In recent decades there has been some pertinent social learning. We have learned that the trajectory of a child’s life is largely determined in the earliest years. “The human personality emerges early; if it is to be shaped,” Wilson says, “it must be shaped early.” The best predictor of a child’s flourishing is the fervent devotion of two parents. Wilson warns that if the work requirements of the 1996 welfare reform are implemented, young mothers will be told to spend much of each week away from their children who, “already fatherless, will now not even be raised by their mothers.”
Wilson’s ameliorative ideas for American families include making adoption easier in order to minimize foster care. (“The average foster child lives with three different families, and ten or more placements are not rare.”) Another idea is to require unmarried teenage mothers to live with their babies in a home supervised by experienced mothers. A third idea is this: given that religiosity and decency are correlated, and given that it is a reasonable surmise that the former causes the latter, and given the remarkable success of a religious-based program like Alcoholics Anonymous, and given the evidence that religious programs in prisons reduce recidivism-given all this, large cities should have “the religious equivalent of the United Fund” to deliver services for the underclass through churches.

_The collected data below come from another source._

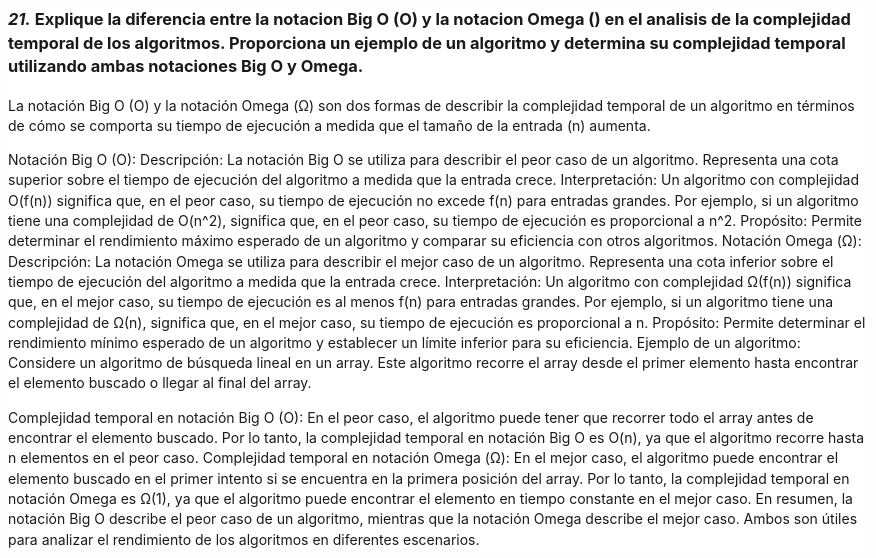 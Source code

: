 ### ***21.*** Explique la diferencia entre la notacion Big O (O) y la notacion Omega () en el analisis de la complejidad temporal de los algoritmos. Proporciona un ejemplo de un algoritmo y determina su complejidad temporal utilizando ambas notaciones Big O y Omega.
La notación Big O (O) y la notación Omega (Ω) son dos formas de describir la complejidad temporal de un algoritmo en términos de cómo se comporta su tiempo de ejecución a medida que el tamaño de la entrada (n) aumenta.

Notación Big O (O):
Descripción: La notación Big O se utiliza para describir el peor caso de un algoritmo. Representa una cota superior sobre el tiempo de ejecución del algoritmo a medida que la entrada crece.
Interpretación: Un algoritmo con complejidad O(f(n)) significa que, en el peor caso, su tiempo de ejecución no excede f(n) para entradas grandes. Por ejemplo, si un algoritmo tiene una complejidad de O(n^2), significa que, en el peor caso, su tiempo de ejecución es proporcional a n^2.
Propósito: Permite determinar el rendimiento máximo esperado de un algoritmo y comparar su eficiencia con otros algoritmos.
Notación Omega (Ω):
Descripción: La notación Omega se utiliza para describir el mejor caso de un algoritmo. Representa una cota inferior sobre el tiempo de ejecución del algoritmo a medida que la entrada crece.
Interpretación: Un algoritmo con complejidad Ω(f(n)) significa que, en el mejor caso, su tiempo de ejecución es al menos f(n) para entradas grandes. Por ejemplo, si un algoritmo tiene una complejidad de Ω(n), significa que, en el mejor caso, su tiempo de ejecución es proporcional a n.
Propósito: Permite determinar el rendimiento mínimo esperado de un algoritmo y establecer un límite inferior para su eficiencia.
Ejemplo de un algoritmo:
Considere un algoritmo de búsqueda lineal en un array. Este algoritmo recorre el array desde el primer elemento hasta encontrar el elemento buscado o llegar al final del array.

Complejidad temporal en notación Big O (O):
En el peor caso, el algoritmo puede tener que recorrer todo el array antes de encontrar el elemento buscado.
Por lo tanto, la complejidad temporal en notación Big O es O(n), ya que el algoritmo recorre hasta n elementos en el peor caso.
Complejidad temporal en notación Omega (Ω):
En el mejor caso, el algoritmo puede encontrar el elemento buscado en el primer intento si se encuentra en la primera posición del array.
Por lo tanto, la complejidad temporal en notación Omega es Ω(1), ya que el algoritmo puede encontrar el elemento en tiempo constante en el mejor caso.
En resumen, la notación Big O describe el peor caso de un algoritmo, mientras que la notación Omega describe el mejor caso. Ambos son útiles para analizar el rendimiento de los algoritmos en diferentes escenarios.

However, the most intriguing idea suggested by Wilson, which he credits to Richard and Grandon Gill, pertains to parents outside as well as inside the underclass. It would offer the equivalent of the GI Bill for a parent-usually a mother-who will postpone a career until children reach school age.
No parent, Wilson says, can “have it all,” and in the clash between family and work, the former must be favored. “If we care about how children are raised in their early years, and if, as is now the case, how they are raised is left to overwhelmed women or institutional arrangements, the only way we can restore the balance is by committing money to the task of inducing actions that were once the products of spontaneous arrangements.” Hence a GI Bill-style educational entitlement that would enable a parent who stays home with a young child to finish school, attend college or graduate school, or take technical training courses after the child’s most formative years.
The original GI Bill’s benefits were entitlements of a sterner sort than we have become used to. They were linked to services rendered-services of the most serious sort, involving war. A new version of that entitlement would compensate a parent who forgoes earnings in order to render the vital social function of putting children on the path to social competence.
Politics has come to seem demoralizingly disconnected from practicality because leaders have been unable to connect their rhetoric with programs. They have failed to find ways for government to get a grip on the nation’s principal problem-the coarsening of the culture that is produced by the brew of toxic behaviors associated with family decomposition. With reference to “family values,” Wilson and the social scientists he cites are pointing to a way for the political class to reacquire relevance.